**What the exercise asks**
Both the line containing "- 文明之象：civilization light" and the line containing "- 不垢不净：neither defiled nor pure" belong to the span. Output exactly that span from the listing below, and nothing outside it.

**Data records**
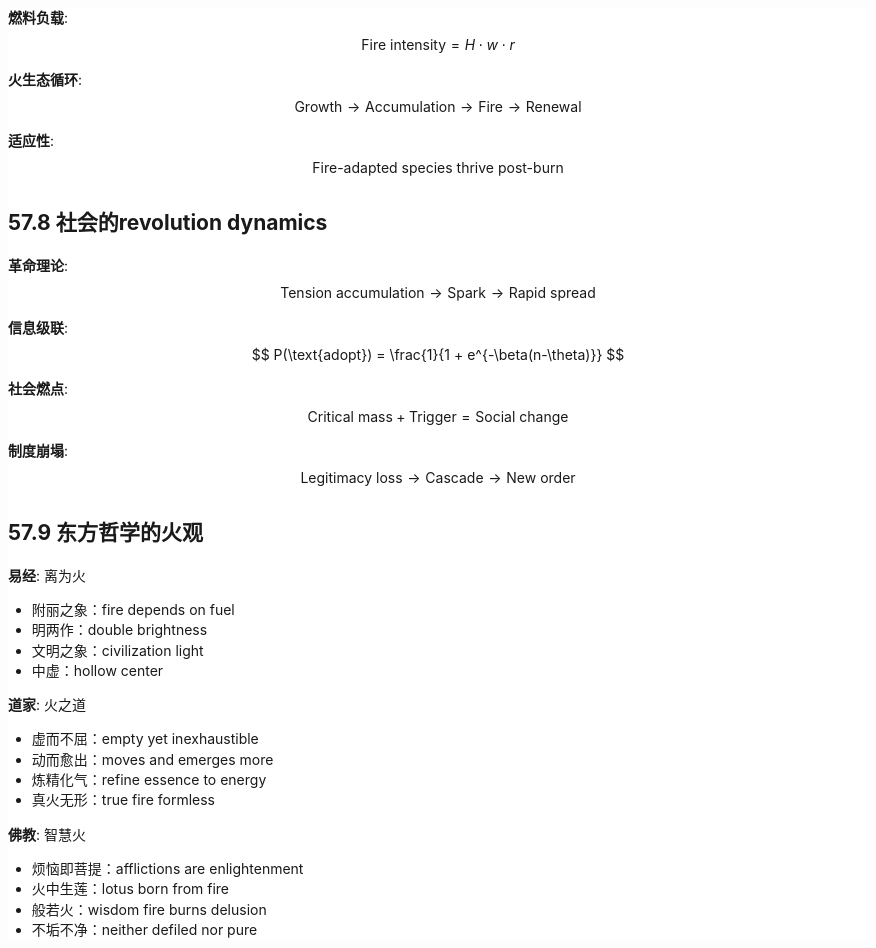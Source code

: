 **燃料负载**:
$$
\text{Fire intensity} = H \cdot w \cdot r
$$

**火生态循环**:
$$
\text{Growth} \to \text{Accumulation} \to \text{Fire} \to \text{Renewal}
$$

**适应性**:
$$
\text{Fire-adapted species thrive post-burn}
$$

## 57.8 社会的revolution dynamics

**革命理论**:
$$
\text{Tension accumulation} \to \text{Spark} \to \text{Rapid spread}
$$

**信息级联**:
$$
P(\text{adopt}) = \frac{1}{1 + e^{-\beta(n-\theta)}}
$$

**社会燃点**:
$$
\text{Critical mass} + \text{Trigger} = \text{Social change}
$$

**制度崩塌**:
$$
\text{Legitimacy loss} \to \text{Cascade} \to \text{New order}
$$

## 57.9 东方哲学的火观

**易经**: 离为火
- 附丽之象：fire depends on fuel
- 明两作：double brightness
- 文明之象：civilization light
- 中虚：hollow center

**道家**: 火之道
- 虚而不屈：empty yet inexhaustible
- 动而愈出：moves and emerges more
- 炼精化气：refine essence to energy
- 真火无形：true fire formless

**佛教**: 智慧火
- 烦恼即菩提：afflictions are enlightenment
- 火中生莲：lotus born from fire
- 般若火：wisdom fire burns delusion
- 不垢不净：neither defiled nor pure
---
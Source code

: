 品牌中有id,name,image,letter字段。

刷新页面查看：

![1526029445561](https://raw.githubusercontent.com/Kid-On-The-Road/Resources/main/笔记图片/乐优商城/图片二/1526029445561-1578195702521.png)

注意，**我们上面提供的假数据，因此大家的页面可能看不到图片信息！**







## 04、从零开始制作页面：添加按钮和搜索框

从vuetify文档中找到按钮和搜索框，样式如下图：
--
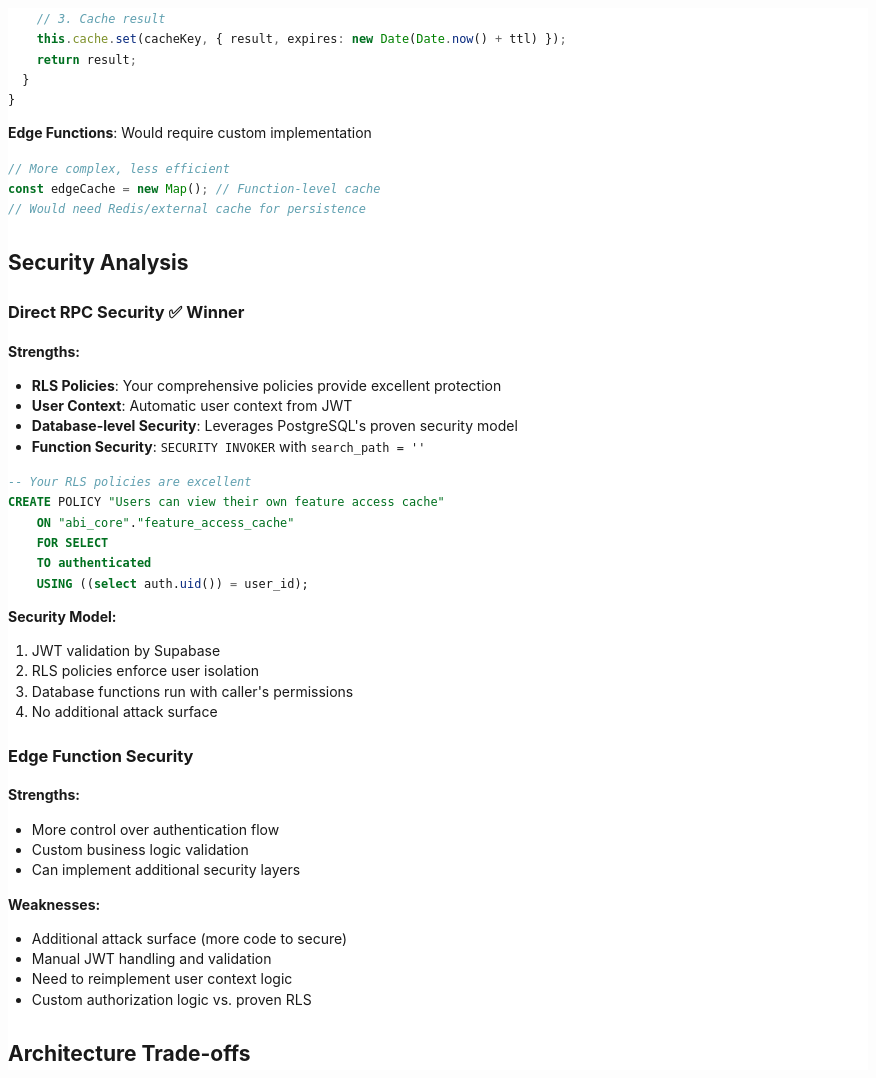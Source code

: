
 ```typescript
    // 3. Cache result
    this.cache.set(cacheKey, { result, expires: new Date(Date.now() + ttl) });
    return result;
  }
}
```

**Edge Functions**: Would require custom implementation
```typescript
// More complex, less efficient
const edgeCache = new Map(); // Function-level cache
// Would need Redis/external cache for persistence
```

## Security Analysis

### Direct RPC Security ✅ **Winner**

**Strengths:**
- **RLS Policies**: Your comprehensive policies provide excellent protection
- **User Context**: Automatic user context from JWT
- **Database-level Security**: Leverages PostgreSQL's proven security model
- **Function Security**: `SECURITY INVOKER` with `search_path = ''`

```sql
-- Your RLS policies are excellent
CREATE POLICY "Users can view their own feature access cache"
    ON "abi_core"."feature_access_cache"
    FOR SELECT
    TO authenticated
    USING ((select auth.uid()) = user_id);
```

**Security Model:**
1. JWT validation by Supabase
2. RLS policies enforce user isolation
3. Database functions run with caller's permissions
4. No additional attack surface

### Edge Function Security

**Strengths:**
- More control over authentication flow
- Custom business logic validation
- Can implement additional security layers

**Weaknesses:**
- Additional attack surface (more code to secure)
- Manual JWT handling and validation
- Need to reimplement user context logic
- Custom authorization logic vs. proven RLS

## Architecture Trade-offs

**Solution for this task**
- 文明之象：civilization light
- 中虚：hollow center

**道家**: 火之道
- 虚而不屈：empty yet inexhaustible
- 动而愈出：moves and emerges more
- 炼精化气：refine essence to energy
- 真火无形：true fire formless

**佛教**: 智慧火
- 烦恼即菩提：afflictions are enlightenment
- 火中生莲：lotus born from fire
- 般若火：wisdom fire burns delusion
- 不垢不净：neither defiled nor pure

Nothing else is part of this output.